While many people recognize the term “power of attorney,” most do not know how to create a valid power of attorney or choose between the various considerations. It is important to prepare safeguards to protect current and future assets long before one faces severe illness or incapacity. A power of attorney is a straightforward and relatively inexpensive document to prepare, compared to the time and expenses that may be incurred if a court is required to settle family disputes or appoint a guardian in the absence of an instructive document.
Put simply, a power of attorney is a legal document in which one person (the “principal”) authorizes another person (the “agent” or “attorney-in-fact”) to act on their behalf under certain circumstances. There are two primary power of attorney documents: a financial power of attorney, which allows the agent to make personal and financial decisions for the principal, and a healthcare power of attorney, which authorizes the agent to make important decisions regarding the principal’s healthcare needs and wishes. While a healthcare power of attorney is an important document, this post focuses on the financial power of attorney.
The principal has the authority to make the power of attorney as broad or narrow as he or she wishes.
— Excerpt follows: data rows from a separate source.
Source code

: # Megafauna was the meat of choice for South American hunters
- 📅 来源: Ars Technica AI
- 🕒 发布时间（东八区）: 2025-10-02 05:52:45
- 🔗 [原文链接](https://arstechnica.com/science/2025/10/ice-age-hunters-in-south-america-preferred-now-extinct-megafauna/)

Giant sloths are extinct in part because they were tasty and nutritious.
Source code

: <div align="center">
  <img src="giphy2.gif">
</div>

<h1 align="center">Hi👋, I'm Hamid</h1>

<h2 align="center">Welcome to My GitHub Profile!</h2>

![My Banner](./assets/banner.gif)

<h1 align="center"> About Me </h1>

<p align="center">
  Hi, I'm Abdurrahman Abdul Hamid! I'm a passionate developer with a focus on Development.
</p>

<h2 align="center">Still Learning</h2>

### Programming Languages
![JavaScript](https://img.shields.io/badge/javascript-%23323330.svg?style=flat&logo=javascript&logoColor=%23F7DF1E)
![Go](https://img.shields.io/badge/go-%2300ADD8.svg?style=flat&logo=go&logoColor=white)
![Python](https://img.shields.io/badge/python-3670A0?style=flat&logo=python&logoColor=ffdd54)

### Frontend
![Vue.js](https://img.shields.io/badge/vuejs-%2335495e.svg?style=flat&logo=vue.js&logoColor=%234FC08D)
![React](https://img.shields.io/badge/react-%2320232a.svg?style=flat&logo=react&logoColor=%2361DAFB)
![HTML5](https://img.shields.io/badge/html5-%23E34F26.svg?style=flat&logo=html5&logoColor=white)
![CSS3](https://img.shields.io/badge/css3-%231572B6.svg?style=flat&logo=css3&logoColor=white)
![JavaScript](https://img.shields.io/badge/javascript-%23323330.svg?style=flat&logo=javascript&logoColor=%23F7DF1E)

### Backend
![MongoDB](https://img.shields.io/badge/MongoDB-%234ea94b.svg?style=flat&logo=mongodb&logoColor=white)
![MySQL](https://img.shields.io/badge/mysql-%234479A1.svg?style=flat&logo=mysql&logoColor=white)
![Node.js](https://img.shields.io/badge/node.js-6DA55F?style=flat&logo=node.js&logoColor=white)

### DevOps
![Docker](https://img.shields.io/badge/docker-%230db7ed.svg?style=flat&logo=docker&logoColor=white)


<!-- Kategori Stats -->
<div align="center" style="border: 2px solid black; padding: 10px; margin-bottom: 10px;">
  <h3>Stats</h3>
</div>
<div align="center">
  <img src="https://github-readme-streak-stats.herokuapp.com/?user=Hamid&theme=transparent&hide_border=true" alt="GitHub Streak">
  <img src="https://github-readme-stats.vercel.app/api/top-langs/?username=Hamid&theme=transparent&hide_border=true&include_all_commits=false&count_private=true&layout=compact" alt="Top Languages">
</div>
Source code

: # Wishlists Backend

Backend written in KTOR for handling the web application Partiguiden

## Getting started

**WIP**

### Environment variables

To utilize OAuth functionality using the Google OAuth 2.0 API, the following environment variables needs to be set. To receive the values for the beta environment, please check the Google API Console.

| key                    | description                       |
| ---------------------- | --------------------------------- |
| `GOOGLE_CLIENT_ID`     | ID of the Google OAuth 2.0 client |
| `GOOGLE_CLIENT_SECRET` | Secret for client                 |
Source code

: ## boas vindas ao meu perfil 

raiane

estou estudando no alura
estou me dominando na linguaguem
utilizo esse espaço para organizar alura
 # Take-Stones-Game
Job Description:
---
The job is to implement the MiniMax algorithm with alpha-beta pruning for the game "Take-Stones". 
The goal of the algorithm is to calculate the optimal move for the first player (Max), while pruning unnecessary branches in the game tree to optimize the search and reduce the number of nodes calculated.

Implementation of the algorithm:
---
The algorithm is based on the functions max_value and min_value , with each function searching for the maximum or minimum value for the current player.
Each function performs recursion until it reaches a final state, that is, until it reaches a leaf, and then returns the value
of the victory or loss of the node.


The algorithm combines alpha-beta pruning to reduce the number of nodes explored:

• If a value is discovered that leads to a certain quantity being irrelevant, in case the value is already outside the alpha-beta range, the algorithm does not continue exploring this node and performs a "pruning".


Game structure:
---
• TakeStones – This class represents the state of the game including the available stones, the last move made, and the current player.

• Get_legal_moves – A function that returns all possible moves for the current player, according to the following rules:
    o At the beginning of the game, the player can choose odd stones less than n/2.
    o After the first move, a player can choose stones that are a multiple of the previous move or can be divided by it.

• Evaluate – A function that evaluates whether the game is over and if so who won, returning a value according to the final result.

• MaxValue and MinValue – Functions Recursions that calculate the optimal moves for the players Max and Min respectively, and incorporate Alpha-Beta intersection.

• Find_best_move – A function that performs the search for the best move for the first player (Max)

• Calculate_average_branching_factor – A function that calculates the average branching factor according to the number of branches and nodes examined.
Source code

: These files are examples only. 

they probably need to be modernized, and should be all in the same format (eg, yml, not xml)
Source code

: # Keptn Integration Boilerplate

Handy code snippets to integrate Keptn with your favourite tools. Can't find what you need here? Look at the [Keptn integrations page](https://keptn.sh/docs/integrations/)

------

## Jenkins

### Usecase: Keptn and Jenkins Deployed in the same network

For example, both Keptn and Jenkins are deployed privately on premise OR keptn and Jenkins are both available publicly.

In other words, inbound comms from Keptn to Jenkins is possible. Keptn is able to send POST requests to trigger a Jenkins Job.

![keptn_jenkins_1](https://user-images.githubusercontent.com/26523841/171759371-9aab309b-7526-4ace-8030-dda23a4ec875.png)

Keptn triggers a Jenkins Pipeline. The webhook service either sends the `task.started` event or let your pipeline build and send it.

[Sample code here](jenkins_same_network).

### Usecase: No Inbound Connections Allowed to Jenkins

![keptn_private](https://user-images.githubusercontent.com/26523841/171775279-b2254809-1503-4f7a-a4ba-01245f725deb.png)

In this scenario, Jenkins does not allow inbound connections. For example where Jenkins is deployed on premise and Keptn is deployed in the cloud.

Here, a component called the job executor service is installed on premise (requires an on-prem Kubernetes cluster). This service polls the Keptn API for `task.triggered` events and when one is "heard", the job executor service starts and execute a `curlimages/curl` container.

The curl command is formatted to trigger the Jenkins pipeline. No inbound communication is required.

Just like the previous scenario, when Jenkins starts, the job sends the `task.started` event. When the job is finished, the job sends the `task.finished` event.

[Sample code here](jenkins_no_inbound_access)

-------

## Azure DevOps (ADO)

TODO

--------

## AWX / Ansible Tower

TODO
A general power of attorney authorizes the agent to make any and all personal and financial decisions for the principal. Authority that may be granted in North Carolina includes decisions related to real property transactions, banking transactions, estate transactions, business operations, and gifts to charities and individuals, among others. A principal can also issue a limited power of attorney, which identifies the particular decisions an attorney-in-fact can make on the principal’s behalf.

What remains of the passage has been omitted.